## AIM OF THE EXERCISE
All of the data should be reproduced word for word, though its pictures must be omitted.

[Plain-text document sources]
== Segment start ==

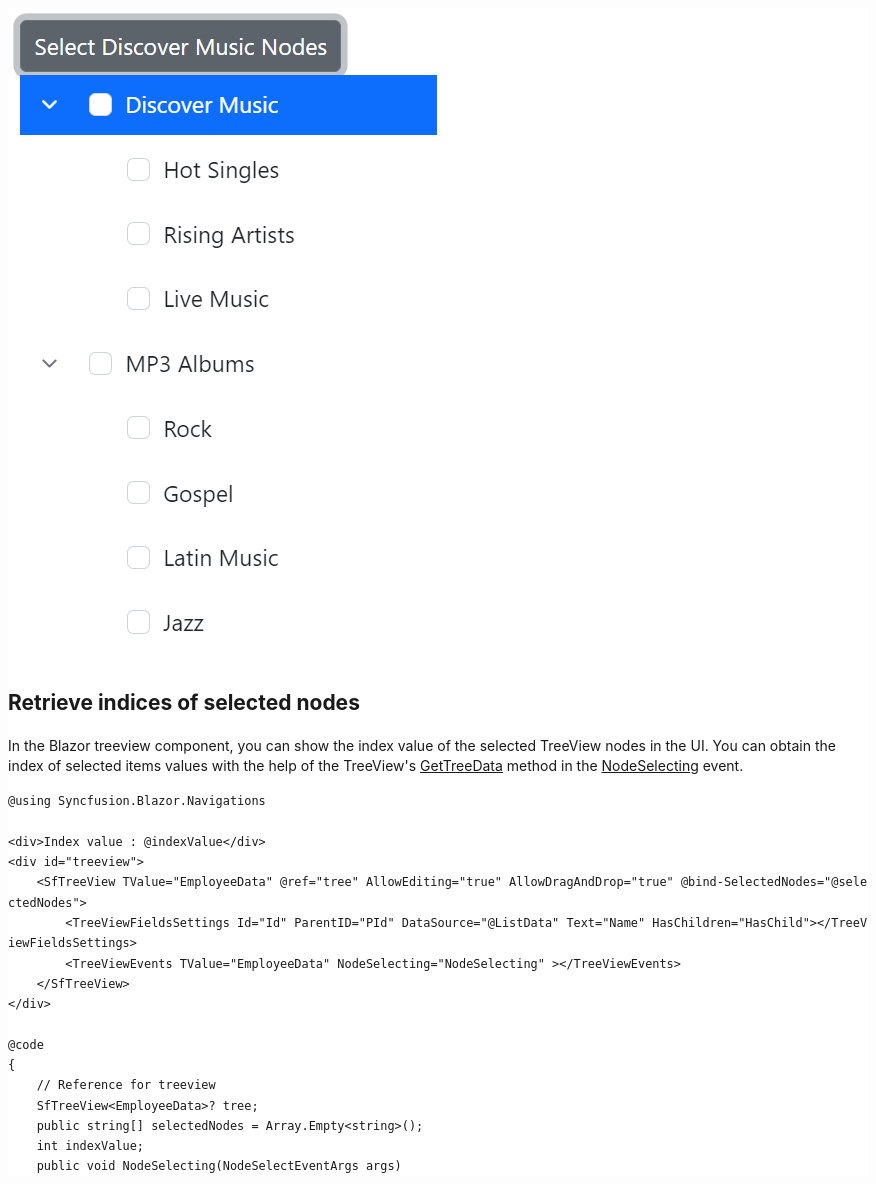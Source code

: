 ![Select individual node programmatically](./images/blazor-treeview-select-individual-node-programmatically.png)

## Retrieve indices of selected nodes

In the Blazor treeview component, you can show the index value of the selected TreeView nodes in the UI. You can obtain the index of selected items values with the help of the TreeView's [GetTreeData](https://help.syncfusion.com/cr/blazor/Syncfusion.Blazor.Navigations.SfTreeView-1.html#Syncfusion_Blazor_Navigations_SfTreeView_1_GetTreeData_System_String_) method in the [NodeSelecting](https://help.syncfusion.com/cr/blazor/Syncfusion.Blazor.Navigations.TreeViewEvents-1.html#Syncfusion_Blazor_Navigations_TreeViewEvents_1_NodeSelecting) event.

```cshtml
@using Syncfusion.Blazor.Navigations

<div>Index value : @indexValue</div>
<div id="treeview">
    <SfTreeView TValue="EmployeeData" @ref="tree" AllowEditing="true" AllowDragAndDrop="true" @bind-SelectedNodes="@selectedNodes">
        <TreeViewFieldsSettings Id="Id" ParentID="PId" DataSource="@ListData" Text="Name" HasChildren="HasChild"></TreeViewFieldsSettings>
        <TreeViewEvents TValue="EmployeeData" NodeSelecting="NodeSelecting" ></TreeViewEvents>
    </SfTreeView>
</div>

@code
{
    // Reference for treeview
    SfTreeView<EmployeeData>? tree;
    public string[] selectedNodes = Array.Empty<string>();
    int indexValue;
    public void NodeSelecting(NodeSelectEventArgs args)
```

== Segment end ==

## SOLUTION FOR THIS PROBLEM
Source code

: ![Select individual node programmatically](./images/blazor-treeview-select-individual-node-programmatically.png)

## Retrieve indices of selected nodes

In the Blazor treeview component, you can show the index value of the selected TreeView nodes in the UI. You can obtain the index of selected items values with the help of the TreeView's [GetTreeData](https://help.syncfusion.com/cr/blazor/Syncfusion.Blazor.Navigations.SfTreeView-1.html#Syncfusion_Blazor_Navigations_SfTreeView_1_GetTreeData_System_String_) method in the [NodeSelecting](https://help.syncfusion.com/cr/blazor/Syncfusion.Blazor.Navigations.TreeViewEvents-1.html#Syncfusion_Blazor_Navigations_TreeViewEvents_1_NodeSelecting) event.

```cshtml
@using Syncfusion.Blazor.Navigations

<div>Index value : @indexValue</div>
<div id="treeview">
    <SfTreeView TValue="EmployeeData" @ref="tree" AllowEditing="true" AllowDragAndDrop="true" @bind-SelectedNodes="@selectedNodes">
        <TreeViewFieldsSettings Id="Id" ParentID="PId" DataSource="@ListData" Text="Name" HasChildren="HasChild"></TreeViewFieldsSettings>
        <TreeViewEvents TValue="EmployeeData" NodeSelecting="NodeSelecting" ></TreeViewEvents>
    </SfTreeView>
</div>

@code
{
    // Reference for treeview
    SfTreeView<EmployeeData>? tree;
    public string[] selectedNodes = Array.Empty<string>();
    int indexValue;
    public void NodeSelecting(NodeSelectEventArgs args)
```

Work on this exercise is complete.